De posterprijs werd uitgereikt aan De Waterheuvel met het Clubhuismodel, dat volgens de jury van de 14 onderzoeks- en praktijkposters het meest voldeed aan de criteria: heldere boodschap, nieuwswaarde, gaat het over rehabilitatie en herstel, betrokkenheid van cliënten en is participatie aan de orde.
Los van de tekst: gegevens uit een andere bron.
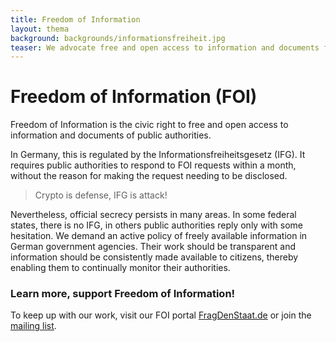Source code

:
 ```yaml
---
title: Freedom of Information
layout: thema
background: backgrounds/informationsfreiheit.jpg
teaser: We advocate free and open access to information and documents from public authorities.
---
```


# Freedom of Information (FOI)

Freedom of Information is the civic right to free and open access to information and documents of public authorities.

In Germany, this is regulated by the Informationsfreiheitsgesetz (IFG). It requires public authorities to respond to FOI requests within a month, without the reason for making the request needing to be disclosed. 

> Crypto is defense, IFG is attack! 

Nevertheless, official secrecy persists in many areas. In some federal states, there is no IFG, in others public authorities reply only with some hesitation. We demand an active policy of freely available information in German government agencies. Their work should be transparent and information should be consistently made available to citizens, thereby enabling them to continually monitor their authorities. 

### Learn more, support Freedom of Information!

To keep up with our work, visit our FOI portal [FragDenStaat.de](https://fragdenstaat.de/) or join the [mailing list](https://lists.okfn.org/mailman/listinfo/fragdenstaat).
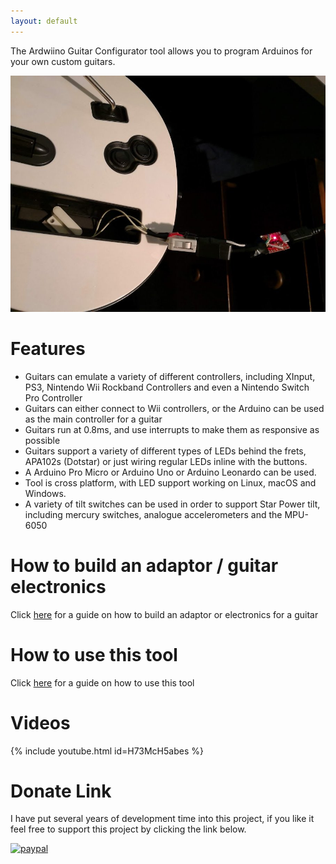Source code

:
 ```yaml
---
layout: default
---
```


The Ardwiino Guitar Configurator tool allows you to program Arduinos for your own custom guitars.

![alt text](adaptor.jpg)
# Features
* Guitars can emulate a variety of different controllers, including XInput, PS3, Nintendo Wii Rockband Controllers and even a Nintendo Switch Pro Controller
* Guitars can either connect to Wii controllers, or the Arduino can be used as the main controller for a guitar
* Guitars run at 0.8ms, and use interrupts to make them as responsive as possible
* Guitars support a variety of different types of LEDs behind the frets, APA102s (Dotstar) or just wiring regular LEDs inline with the buttons.
* A Arduino Pro Micro or Arduino Uno or Arduino Leonardo can be used.
* Tool is cross platform, with LED support working on Linux, macOS and Windows.
* A variety of tilt switches can be used in order to support Star Power tilt, including mercury switches, analogue accelerometers and the MPU-6050

# How to build an adaptor / guitar electronics
Click [here](./build-guide.html) for a guide on how to build an adaptor or electronics for a guitar


# How to use this tool
Click [here](./tool-guide.html) for a guide on how to use this tool

# Videos
{% include youtube.html id=H73McH5abes %}

# Donate Link
I have put several years of development time into this project, if you like it feel free to support this project by clicking the link below.

[![paypal](https://www.paypalobjects.com/en_US/i/btn/btn_donateCC_LG.gif)](https://www.paypal.com/cgi-bin/webscr?cmd=_s-xclick&hosted_button_id=TFL9DSUEF7VN8&source=url)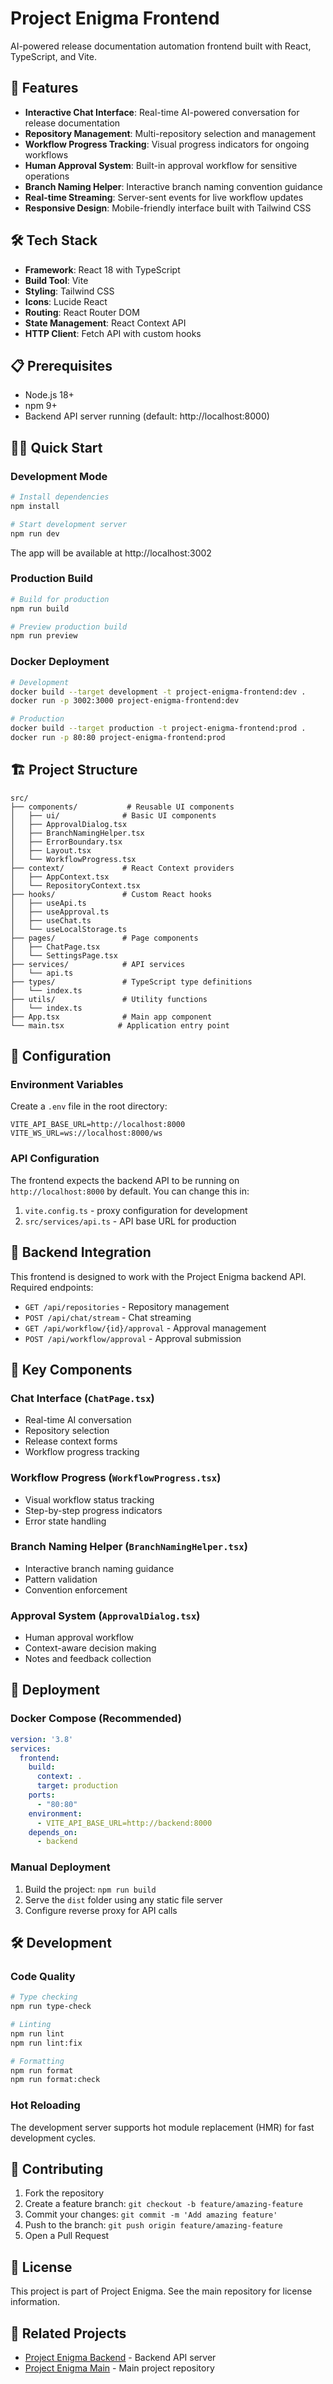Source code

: # Project Enigma Frontend

AI-powered release documentation automation frontend built with React, TypeScript, and Vite.

## 🚀 Features

- **Interactive Chat Interface**: Real-time AI-powered conversation for release documentation
- **Repository Management**: Multi-repository selection and management
- **Workflow Progress Tracking**: Visual progress indicators for ongoing workflows
- **Human Approval System**: Built-in approval workflow for sensitive operations
- **Branch Naming Helper**: Interactive branch naming convention guidance
- **Real-time Streaming**: Server-sent events for live workflow updates
- **Responsive Design**: Mobile-friendly interface built with Tailwind CSS

## 🛠️ Tech Stack

- **Framework**: React 18 with TypeScript
- **Build Tool**: Vite
- **Styling**: Tailwind CSS
- **Icons**: Lucide React
- **Routing**: React Router DOM
- **State Management**: React Context API
- **HTTP Client**: Fetch API with custom hooks

## 📋 Prerequisites

- Node.js 18+ 
- npm 9+
- Backend API server running (default: http://localhost:8000)

## 🏃‍♂️ Quick Start

### Development Mode

```bash
# Install dependencies
npm install

# Start development server
npm run dev
```

The app will be available at http://localhost:3002

### Production Build

```bash
# Build for production
npm run build

# Preview production build
npm run preview
```

### Docker Deployment

```bash
# Development
docker build --target development -t project-enigma-frontend:dev .
docker run -p 3002:3000 project-enigma-frontend:dev

# Production
docker build --target production -t project-enigma-frontend:prod .
docker run -p 80:80 project-enigma-frontend:prod
```

## 🏗️ Project Structure

```
src/
├── components/           # Reusable UI components
│   ├── ui/              # Basic UI components
│   ├── ApprovalDialog.tsx
│   ├── BranchNamingHelper.tsx
│   ├── ErrorBoundary.tsx
│   ├── Layout.tsx
│   └── WorkflowProgress.tsx
├── context/             # React Context providers
│   ├── AppContext.tsx
│   └── RepositoryContext.tsx
├── hooks/               # Custom React hooks
│   ├── useApi.ts
│   ├── useApproval.ts
│   ├── useChat.ts
│   └── useLocalStorage.ts
├── pages/               # Page components
│   ├── ChatPage.tsx
│   └── SettingsPage.tsx
├── services/            # API services
│   └── api.ts
├── types/               # TypeScript type definitions
│   └── index.ts
├── utils/               # Utility functions
│   └── index.ts
├── App.tsx              # Main app component
└── main.tsx            # Application entry point
```

## 🔧 Configuration

### Environment Variables

Create a `.env` file in the root directory:

```env
VITE_API_BASE_URL=http://localhost:8000
VITE_WS_URL=ws://localhost:8000/ws
```

### API Configuration

The frontend expects the backend API to be running on `http://localhost:8000` by default. You can change this in:

1. `vite.config.ts` - proxy configuration for development
2. `src/services/api.ts` - API base URL for production

## 🔌 Backend Integration

This frontend is designed to work with the Project Enigma backend API. Required endpoints:

- `GET /api/repositories` - Repository management
- `POST /api/chat/stream` - Chat streaming
- `GET /api/workflow/{id}/approval` - Approval management
- `POST /api/workflow/approval` - Approval submission

## 📱 Key Components

### Chat Interface (`ChatPage.tsx`)
- Real-time AI conversation
- Repository selection
- Release context forms
- Workflow progress tracking

### Workflow Progress (`WorkflowProgress.tsx`)
- Visual workflow status tracking
- Step-by-step progress indicators
- Error state handling

### Branch Naming Helper (`BranchNamingHelper.tsx`)
- Interactive branch naming guidance
- Pattern validation
- Convention enforcement

### Approval System (`ApprovalDialog.tsx`)
- Human approval workflow
- Context-aware decision making
- Notes and feedback collection

## 🚀 Deployment

### Docker Compose (Recommended)

```yaml
version: '3.8'
services:
  frontend:
    build:
      context: .
      target: production
    ports:
      - "80:80"
    environment:
      - VITE_API_BASE_URL=http://backend:8000
    depends_on:
      - backend
```

### Manual Deployment

1. Build the project: `npm run build`
2. Serve the `dist` folder using any static file server
3. Configure reverse proxy for API calls

## 🛠️ Development

### Code Quality

```bash
# Type checking
npm run type-check

# Linting
npm run lint
npm run lint:fix

# Formatting
npm run format
npm run format:check
```

### Hot Reloading

The development server supports hot module replacement (HMR) for fast development cycles.

## 🤝 Contributing

1. Fork the repository
2. Create a feature branch: `git checkout -b feature/amazing-feature`
3. Commit your changes: `git commit -m 'Add amazing feature'`
4. Push to the branch: `git push origin feature/amazing-feature`
5. Open a Pull Request

## 📄 License

This project is part of Project Enigma. See the main repository for license information.

## 🔗 Related Projects

- [Project Enigma Backend](https://github.com/ProjectEnigmaHackathon/ProjectEnigma) - Backend API server
- [Project Enigma Main](https://github.com/ProjectEnigmaHackathon/ProjectEnigma) - Main project repository 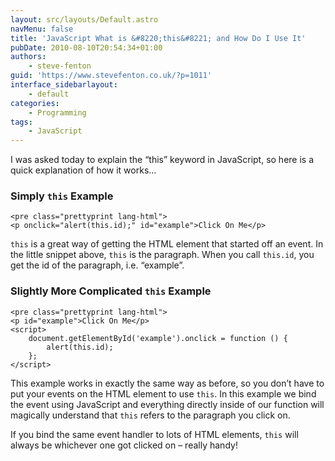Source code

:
 ```yaml
---
layout: src/layouts/Default.astro
navMenu: false
title: 'JavaScript What is &#8220;this&#8221; and How Do I Use It'
pubDate: 2010-08-10T20:54:34+01:00
authors:
    - steve-fenton
guid: 'https://www.stevefenton.co.uk/?p=1011'
interface_sidebarlayout:
    - default
categories:
    - Programming
tags:
    - JavaScript
---
```


I was asked today to explain the “this” keyword in JavaScript, so here is a quick explanation of how it works…

### Simply `this` Example

```
<pre class="prettyprint lang-html">
<p onclick="alert(this.id);" id="example">Click On Me</p>
```
`this` is a great way of getting the HTML element that started off an event. In the little snippet above, `this` is the paragraph. When you call `this.id`, you get the id of the paragraph, i.e. “example”.

### Slightly More Complicated `this` Example

```
<pre class="prettyprint lang-html">
<p id="example">Click On Me</p>
<script>
    document.getElementById('example').onclick = function () {
        alert(this.id);
    };
</script>
```
This example works in exactly the same way as before, so you don’t have to put your events on the HTML element to use `this`. In this example we bind the event using JavaScript and everything directly inside of our function will magically understand that `this` refers to the paragraph you click on.

If you bind the same event handler to lots of HTML elements, `this` will always be whichever one got clicked on – really handy!
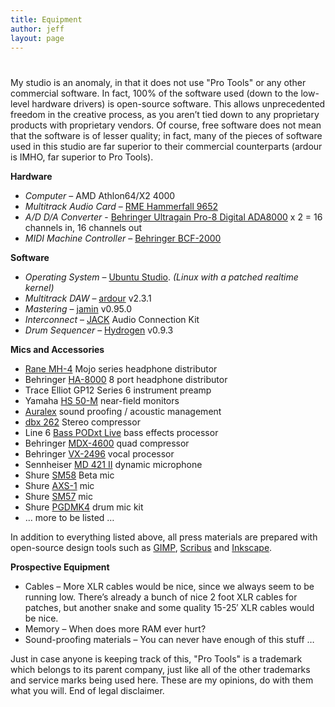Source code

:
```yaml
---
title: Equipment
author: jeff
layout: page
---
```

# 

My studio is an anomaly, in that it does not use "Pro Tools" or any other commercial software. In fact, 100% of the software used (down to the low-level hardware drivers) is open-source software. This allows unprecedented freedom in the creative process, as you aren’t tied down to any proprietary products with proprietary vendors. Of course, free software does not mean that the software is of lesser quality; in fact, many of the pieces of software used in this studio are far superior to their commercial counterparts (ardour is IMHO, far superior to Pro Tools).

**Hardware** 

*   *Computer* – AMD Athlon64/X2 4000 
*   *Multitrack Audio Card* – [RME Hammerfall 9652](http://www.rme-audio.de/english/hammer/d9652.htm)
*   *A/D D/A Converter* - [Behringer Ultragain Pro-8 Digital ADA8000](http://www.behringer.com/ADA8000/) x 2 = 16 channels in, 16 channels out
*   *MIDI Machine Controller* – [Behringer BCF-2000](http://www.behringer.com/BCF2000/index.cfm)

**Software** 

*   *Operating System* – [Ubuntu Studio](http://ubuntustudio.org). *(Linux with a patched realtime kernel)*
*   *Multitrack DAW* – [ardour](http://ardour.org/) v2.3.1
*   *Mastering* – [jamin](http://jamin.sf.net) v0.95.0
*   *Interconnect* – [JACK](http://jackit.sf.net/) Audio Connection Kit
*   *Drum Sequencer* – [Hydrogen](http://hydrogen.sf.net/) v0.9.3

**Mics and Accessories** 

*   [Rane MH-4](http://www.fullcompass.com/ImageFromDB.aspx?srctbl=doc&imgid=558) Mojo series headphone distributor
*   Behringer [HA-8000](http://www.behringer.com/HA8000/index.cfm?lang=ENG) 8 port headphone distributor 
*   Trace Elliot GP12 Series 6 instrument preamp
*   Yamaha [HS 50-M](http://www.yamaha.com/yamahavgn/CDA/ContentDetail/ModelSeriesDetail/0,,CNTID%253D49338%2526CTID%253D560744,00.html) near-field monitors
*   [Auralex](http://www.auralex.com/) sound proofing / acoustic management
*   [dbx 262](http://www.starlight-online.com/audio/dbx/262.htm) Stereo compressor
*   Line 6 [Bass PODxt Live](http://www.line6.com/basspodxtlive) bass effects processor
*   Behringer [MDX-4600](http://www.behringer.com/MDX4600/index.cfm?lang=ENG) quad compressor
*   Behringer [VX-2496](http://www.behringer.com/VX2496/index.cfm?lang=ENG) vocal processor
*   Sennheiser [MD 421 II](http://www.sennheiserusa.com/newsite/productdetail.asp?transid=000984) dynamic microphone
*   Shure [SM58](http://www.shure.com/pdf/specsheets/spec_wiredmics/sm58.pdf) Beta mic
*   Shure [AXS-1](http://www.shure.com/pdf/userguides/guides_wiredmics/axs_mics.pdf) mic
*   Shure [SM57](http://www.shure.com/pdf/specsheets/spec_wiredmics/sm57.pdf) mic
*   Shure [PGDMK4](http://www.shure.com/ProAudio/Products/WiredMicrophones/us_pro_PGDMK4-XLR_content) drum mic kit
*   … more to be listed … 

In addition to everything listed above, all press materials are prepared with open-source design tools such as [GIMP](http://gimp.org/), [Scribus](http://www.scribus.org.uk/) and [Inkscape](http://inkscape.org/).

**Prospective Equipment** 

*   Cables – More XLR cables would be nice, since we always seem to be running low. There’s already a bunch of nice 2 foot XLR cables for patches, but another snake and some quality 15-25′ XLR cables would be nice.
*   Memory – When does more RAM ever hurt?
*   Sound-proofing materials – You can never have enough of this stuff … 

Just in case anyone is keeping track of this, "Pro Tools" is a trademark which belongs to its parent company, just like all of the other trademarks and service marks being used here. These are my opinions, do with them what you will. End of legal disclaimer.

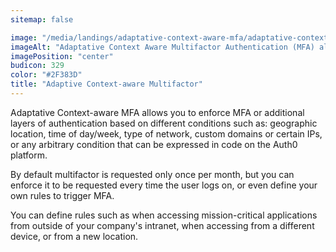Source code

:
 ```yaml
---
sitemap: false

image: "/media/landings/adaptative-context-aware-mfa/adaptative-context-aware-mfa.png"
imageAlt: "Adaptative Context Aware Multifactor Authentication (MFA) allows you to define arbitrary conditions on when to trigger additional layers of authentication"
imagePosition: "center"
budicon: 329
color: "#2F383D"
title: "Adaptive Context-aware Multifactor"
---
```


Adaptative Context-aware MFA allows you to enforce MFA or additional layers of authentication based on different conditions such as: geographic location, time of day/week, type of network, custom domains or certain IPs, or any arbitrary condition that can be expressed in code on the Auth0 platform.


By default multifactor is requested only once per month, but you can enforce it to be requested every time the user logs on, or even define your own rules to trigger MFA.


You can define rules such as when accessing mission-critical applications from outside of your company's intranet, when accessing from a different device, or from a new location.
De Douglas Bennett Award werd gewonnen door het Lectoraat Rehabilitatie van de Hanzehogeschool Groningen (lector Lies Korevaar) dat Herstel, Ervaringskennis en Rehabilitatie verbindt, 10 jaar bestaat en dat er aan werkt rehabilitatie en herstel in het curriculum van het regulier onderwijs (MBO en HBO) te krijgen. Genomineerd waren ook de WMO-ambassadeurs GGZ in Amsterdam, ervaringsdeskundigen die de gemeente Amsterdam adviseren, maar ook bijvoorbeeld loketmedewerkers trainen in de wijze van bejegening van GGZ-cliënten en tevens aanspreekpunt zijn voor cliënten om met ‘aandacht en presentie’ passende zorg te zoeken. Genomineerd was ook ‘Naasten voor Naasten’ van GGZ Eindhoven dat mantelzorgers ondersteunt en nauw samenwerkt met FACT-teams. De prijs werd uitgereikt door Marry Mos, voorzitter van het bestuur van Kenniscentrum Phrenos, waarin 32 instellingen samenwerken.